Precision & Recall: understanding averages

tolitius · March 15, 2019, 7:49pm

I’d like to understand whether/how different averages for “precision” and “recall” are calculated.

I am classifying a single label with multiple classes. When I set averages to “'macro'”, scores seem to make sense:

epoch	train_loss	valid_loss	accuracy	precision	recall	fbeta	time
19	0.655477	0.773050	0.761228	0.767700	0.672442	0.689554	03:15

However my classes are imbalanced, and as far as I understand I should use “'micro'” averages to account for this imbalance.
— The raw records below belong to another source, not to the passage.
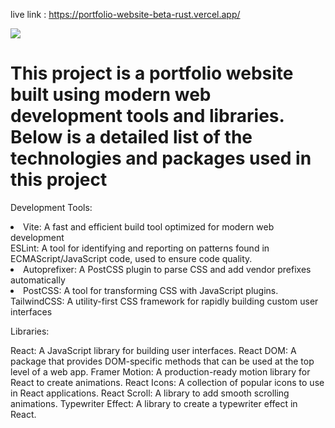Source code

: live link : https://portfolio-website-beta-rust.vercel.app/

<img src="/for git.png"/>


<h1>This project is a portfolio website built using modern web development tools and libraries. Below is a detailed list of the technologies and packages used in this project</h1>

<p> Development Tools:

<li>Vite: A fast and efficient build tool optimized for modern web development
</li>
ESLint: A tool for identifying and reporting on patterns found in ECMAScript/JavaScript code, used to ensure code quality.
<li>Autoprefixer: A PostCSS plugin to parse CSS and add vendor prefixes automatically </li>
<li>PostCSS: A tool for transforming CSS with JavaScript plugins.
TailwindCSS: A utility-first CSS framework for rapidly building custom user interfaces</li>
 </p>


<p>
 Libraries:

React: A JavaScript library for building user interfaces.
React DOM: A package that provides DOM-specific methods that can be used at the top level of a web app.
Framer Motion: A production-ready motion library for React to create animations.
React Icons: A collection of popular icons to use in React applications.
React Scroll: A library to add smooth scrolling animations.
Typewriter Effect: A library to create a typewriter effect in React.

</p>
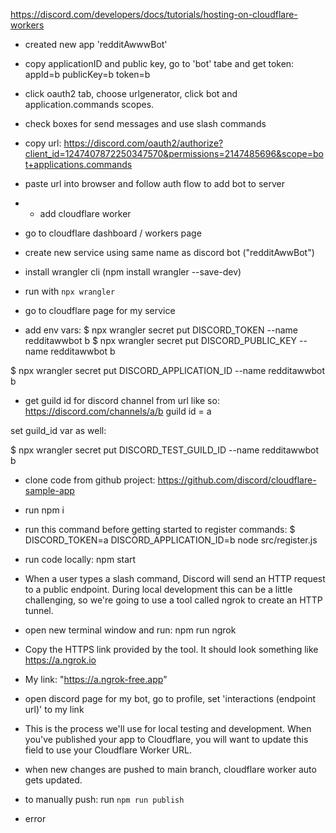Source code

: https://discord.com/developers/docs/tutorials/hosting-on-cloudflare-workers
- created new app 'redditAwwwBot'
- copy applicationID and public key, go to 'bot' tabe and get token:
appId=b
publicKey=b
token=b

- click oauth2 tab, choose urlgenerator, click bot and application.commands scopes.
- check boxes for send messages and use slash commands
- copy url:
https://discord.com/oauth2/authorize?client_id=1247407872250347570&permissions=2147485696&scope=bot+applications.commands

- paste url into browser and follow auth flow to add bot to server

- - add cloudflare worker
- go to cloudflare dashboard / workers page
- create new service using same name as discord bot ("redditAwwBot")
- install wrangler cli (npm install wrangler --save-dev)
- run with `npx wrangler`

- go to cloudflare page for my service
- add env vars:
$ npx wrangler secret put DISCORD_TOKEN --name redditawwbot
    b
$ npx wrangler secret put DISCORD_PUBLIC_KEY --name redditawwbot
    b

$ npx wrangler secret put DISCORD_APPLICATION_ID --name redditawwbot
    b

- get guild id for discord channel from url like so:
https://discord.com/channels/a/b
guild id = a

set guild_id var as well:

$ npx wrangler secret put DISCORD_TEST_GUILD_ID --name redditawwbot
    b

- clone code from github project:
    https://github.com/discord/cloudflare-sample-app

- run npm i

- run this command before getting started to register commands:
$ DISCORD_TOKEN=a
DISCORD_APPLICATION_ID=b node src/register.js

- run code locally: npm start
- When a user types a slash command, Discord will send an HTTP request to a public endpoint. During local development this can be a little challenging, so we're going to use a tool called ngrok to create an HTTP tunnel.
- open new terminal window and run: npm run ngrok
- Copy the HTTPS link provided by the tool. It should look something like https://a.ngrok.io

- My link: "https://a.ngrok-free.app"
- open discord page for my bot, go to profile, set 'interactions (endpoint url)' to my link
- This is the process we'll use for local testing and development. When you've published your app to Cloudflare, you will want to update this field to use your Cloudflare Worker URL.

- when new changes are pushed to main branch, cloudflare worker auto gets updated.
- to manually push: run `npm run publish`

- error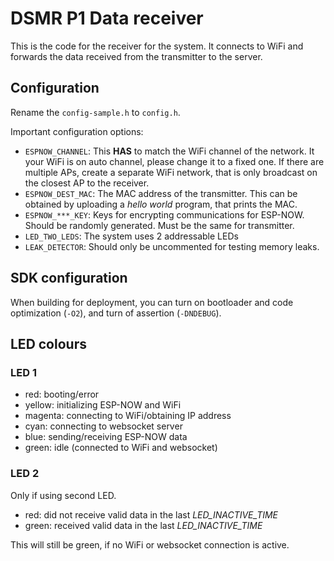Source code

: # DSMR P1 Data receiver

This is the code for the receiver for the system. It connects to WiFi and forwards the data received from the transmitter to the server.

## Configuration

Rename the `config-sample.h` to `config.h`.

Important configuration options:

-   `ESPNOW_CHANNEL`: This **HAS** to match the WiFi channel of the network. It your WiFi is on auto channel, please change it to a fixed one. If there are multiple APs, create a separate WiFi network, that is only broadcast on the closest AP to the receiver.
-   `ESPNOW_DEST_MAC`: The MAC address of the transmitter. This can be obtained by uploading a _hello world_ program, that prints the MAC.
-   `ESPNOW_***_KEY`: Keys for encrypting communications for ESP-NOW. Should be randomly generated. Must be the same for transmitter.
-   `LED_TWO_LEDS`: The system uses 2 addressable LEDs
-   `LEAK_DETECTOR`: Should only be uncommented for testing memory leaks.

## SDK configuration

When building for deployment, you can turn on bootloader and code optimization (`-O2`), and turn of assertion (`-DNDEBUG`).

## LED colours

### LED 1

-   red: booting/error
-   yellow: initializing ESP-NOW and WiFi
-   magenta: connecting to WiFi/obtaining IP address
-   cyan: connecting to websocket server
-   blue: sending/receiving ESP-NOW data
-   green: idle (connected to WiFi and websocket)

### LED 2

Only if using second LED.

-   red: did not receive valid data in the last _LED_INACTIVE_TIME_
-   green: received valid data in the last _LED_INACTIVE_TIME_

This will still be green, if no WiFi or websocket connection is active.
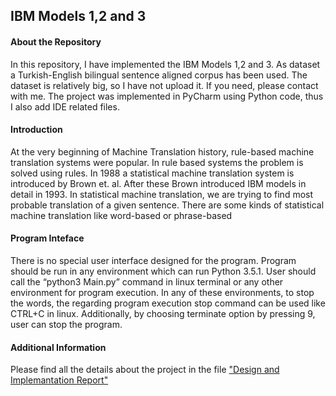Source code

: ## IBM Models 1,2 and 3

#### About the Repository
In this repository, I have implemented the IBM Models 1,2 and 3. As dataset a Turkish-English bilingual sentence aligned corpus has been used. The dataset is relatively big, so I have not upload it. If you need, please contact with me. The project was implemented in PyCharm using Python code, thus I also add IDE related files.  

#### Introduction
At the very beginning of Machine Translation history, rule-based machine translation systems were popular. In rule based systems the problem is solved using rules. In 1988 a statistical machine translation system is introduced by Brown et. al. After these Brown introduced IBM models in detail in 1993. In statistical machine translation, we are trying to find most probable translation of a given sentence. There are some kinds of statistical machine translation like word-based or phrase-based

#### Program Inteface
There is no special user interface designed for the program. Program should be run in any environment which can run Python 3.5.1. User should call the “python3 Main.py” command in linux terminal or any other environment for program execution. In any of these environments, to stop the words, the regarding program execution stop command can be used like CTRL+C in linux. Additionally, by choosing terminate option by pressing 9, user can stop the program.

#### Additional Information
Please find all the details about the project in the file ["Design and Implemantation Report"](https://github.com/onurmus/IBM-Models-1-2-3/blob/master/Design_and_Implementation.pdf)
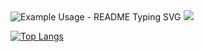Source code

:   <img src="https://readme-typing-svg.demolab.com/?lines=Olá,+seja+bem-vindo!;&font=Fira%20Code&center=true&width=380&height=50&duration=4000&pause=1000" alt="Example Usage - README Typing SVG">

<img src="https://github-readme-stats.vercel.app/api?username=luanhenriquegarcia&show_icons=true&theme=highcontrast"/>


[![Top Langs](https://github-readme-stats.vercel.app/api/top-langs/?username=luanhenriquegarcia&theme=highcontrast&layout=compact)](https://github.com/luanhenriquegarcia/github-readme-stats)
If I switch to “'micro'” though:

learn.metrics=[accuracy,
               Precision(average='micro'),
               Recall(average='micro'),
               FBeta(average='micro')]

all 4 scores (including accuracy) are the same:

epoch	train_loss	valid_loss	accuracy	precision	recall	fbeta	time
5	1.240163	0.991491	0.688006	0.688006	0.688006	0.688006	03:15

(same problem with “'weighted'” averages (recall always == accuracy))

Is that expected?

edit after some reading:

according to this it looks like precision, recall and f score are indeed the same for “'micro'” averages.

So the remaining question is are all these numbers the same as accuracy?
Also is “recall” really the same as accuracy in the case of “'weighted'” averages?

xeTaiz · March 15, 2019, 10:44pm

Let’s take a look
The Precision is the fraction of correct classifications over all cases where you predicted that class:

Precision = #correct A's / #A predictions

if you do a micro average you will end up at

Precision = (#correctA + #correctB + ...)  / (#predA + #predB + ...)
          =           #correct             /        #samples          (Accuracy)

and you can do the very same starting from Recall.

If you do macro, you will in general not see those being equal for Precision

Precision = #correctA / #predA  +  #correctB / #predB  +  ...

(can’t really do much here)

Now what happens with weights in Recall where the weight is #A / #samples, ..., and Recall is #correctA / #A, ...

Recall = (#A / #samples) * #correctA / #A  +  (#B / #samples) * #correctB 
       = #correctA / #samples  +  #correctB / #samples  +  ...
       = (#correctA + #correctB + ...)  #samples     (Accuracy)

There we go already

tolitius · March 16, 2019, 7:29pm

great, that’s helpful. thank you Dominik